Attenberg, who grew up in suburban Chicago and is perhaps best known for her 2012 novel, “The Middlesteins,” said she wanted to meet someone like Andrea, so she wrote her.

“I wanted to create a character that wasn’t defined by her romantic state or status,” Attenberg told me. “I felt like I’ve lived my entire life seeing movies and books and other things in our culture that represent a happy ending as finding love, and I just wanted to see a different representation of a happy ending. Not that she necessarily has a happy ending.”

The book certainly doesn’t end on a happy note. But its strength lies in its ability to keep the reader questioning, throughout, what is happiness and what is, simply, rule-following.

“There’s a safety in making stereotypically adult choices, and someone who doesn’t make those kind of choices or achieve those kind of milestones can be considered threatening,” Attenberg said. “The sort of people who choose unconventional paths can sometimes make people feel uncomfortable.”

But uncomfortable can be good, particularly in a novel.

“If I just had characters who did everything perfectly, it wouldn’t be a very interesting book,” Attenberg said. “Andrea doesn’t always make the right choices, but what I personally think is right is not necessarily what I have my characters do.”

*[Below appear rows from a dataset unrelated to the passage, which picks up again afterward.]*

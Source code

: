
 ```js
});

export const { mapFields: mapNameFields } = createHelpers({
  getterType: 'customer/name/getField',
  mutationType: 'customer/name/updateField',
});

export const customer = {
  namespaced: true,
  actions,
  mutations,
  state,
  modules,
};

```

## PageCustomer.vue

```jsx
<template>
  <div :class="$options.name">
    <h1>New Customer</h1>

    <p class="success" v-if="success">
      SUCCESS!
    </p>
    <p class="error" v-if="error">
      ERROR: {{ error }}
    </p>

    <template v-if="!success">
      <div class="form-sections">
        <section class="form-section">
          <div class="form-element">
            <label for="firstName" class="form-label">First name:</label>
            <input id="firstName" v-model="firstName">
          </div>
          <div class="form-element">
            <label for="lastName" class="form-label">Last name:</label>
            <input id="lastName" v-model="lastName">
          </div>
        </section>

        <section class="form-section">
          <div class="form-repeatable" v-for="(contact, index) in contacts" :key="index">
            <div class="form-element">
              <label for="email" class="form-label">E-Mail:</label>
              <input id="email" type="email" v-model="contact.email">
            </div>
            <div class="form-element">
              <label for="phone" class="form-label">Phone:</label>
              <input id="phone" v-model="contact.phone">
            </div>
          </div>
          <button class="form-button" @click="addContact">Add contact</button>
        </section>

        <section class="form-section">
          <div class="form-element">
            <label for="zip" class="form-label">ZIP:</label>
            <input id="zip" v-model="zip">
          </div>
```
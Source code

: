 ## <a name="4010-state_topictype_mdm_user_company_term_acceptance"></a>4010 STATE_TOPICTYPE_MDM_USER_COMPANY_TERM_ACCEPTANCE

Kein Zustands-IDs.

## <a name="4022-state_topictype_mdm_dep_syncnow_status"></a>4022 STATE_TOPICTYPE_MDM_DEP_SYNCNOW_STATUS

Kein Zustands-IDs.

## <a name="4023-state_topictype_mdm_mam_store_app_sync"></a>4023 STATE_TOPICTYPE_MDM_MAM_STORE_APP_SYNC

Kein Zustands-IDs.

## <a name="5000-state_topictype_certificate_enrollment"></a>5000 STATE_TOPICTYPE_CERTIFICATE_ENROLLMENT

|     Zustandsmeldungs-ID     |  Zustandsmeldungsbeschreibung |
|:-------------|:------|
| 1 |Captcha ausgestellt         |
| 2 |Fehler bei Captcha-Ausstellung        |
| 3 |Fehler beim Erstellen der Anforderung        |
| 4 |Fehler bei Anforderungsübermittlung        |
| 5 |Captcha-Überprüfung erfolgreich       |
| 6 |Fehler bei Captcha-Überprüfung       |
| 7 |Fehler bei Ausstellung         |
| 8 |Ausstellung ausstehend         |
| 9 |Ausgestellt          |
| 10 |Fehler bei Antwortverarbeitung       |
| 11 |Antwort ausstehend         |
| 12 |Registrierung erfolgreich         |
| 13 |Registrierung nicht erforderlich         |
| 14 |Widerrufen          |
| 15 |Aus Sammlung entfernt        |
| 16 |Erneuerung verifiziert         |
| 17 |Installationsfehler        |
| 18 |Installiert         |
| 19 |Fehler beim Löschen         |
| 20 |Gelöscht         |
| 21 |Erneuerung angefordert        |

Early in the novel, Andrea’s older brother, David, has a baby girl who’s born with severe health complications. Doctors assure the family she won’t live more than five years, if that. It’s fascinating to watch how Andrea allows (or doesn’t allow) this truth to encroach on her life. She repeatedly turns down her family’s invitations to visit or help, and she distances herself, emotionally and physically, from her dying niece.

It’s troubling and, yet, familiar, a metaphor, maybe, for the way we shield ourselves from other people’s pain lest it become ours too.

Attenberg said her favorite relationship is between Andrea and her mother, widowed young and poor when Andrea’s father died of a drug overdose. But she found herself caring for each character uniquely.

“When I write books, my characters either start off really flawed, and I write my way into loving them, or I start out loving them and write my way into their flaws,” she said. “There wasn’t one character where I was like, ‘I’m sick of you.’ ”

Indigo, Andrea’s longtime best friend, is a yoga instructor whose gorgeous baby and wealth-infused marriage belie a lonely existence.

“Her life is architected, elegant and angular, a beauty to behold,” Andrea says of Indigo. “And mine is a stew, a juicy, sloppy mess of ingredients and feelings and emotions, too much salt and spice, too much anxiety, always a little dribbling down the front of my shirt.

“But have you tasted it? Have you tasted it? It’s delicious.”

And refreshingly different from the usual fare.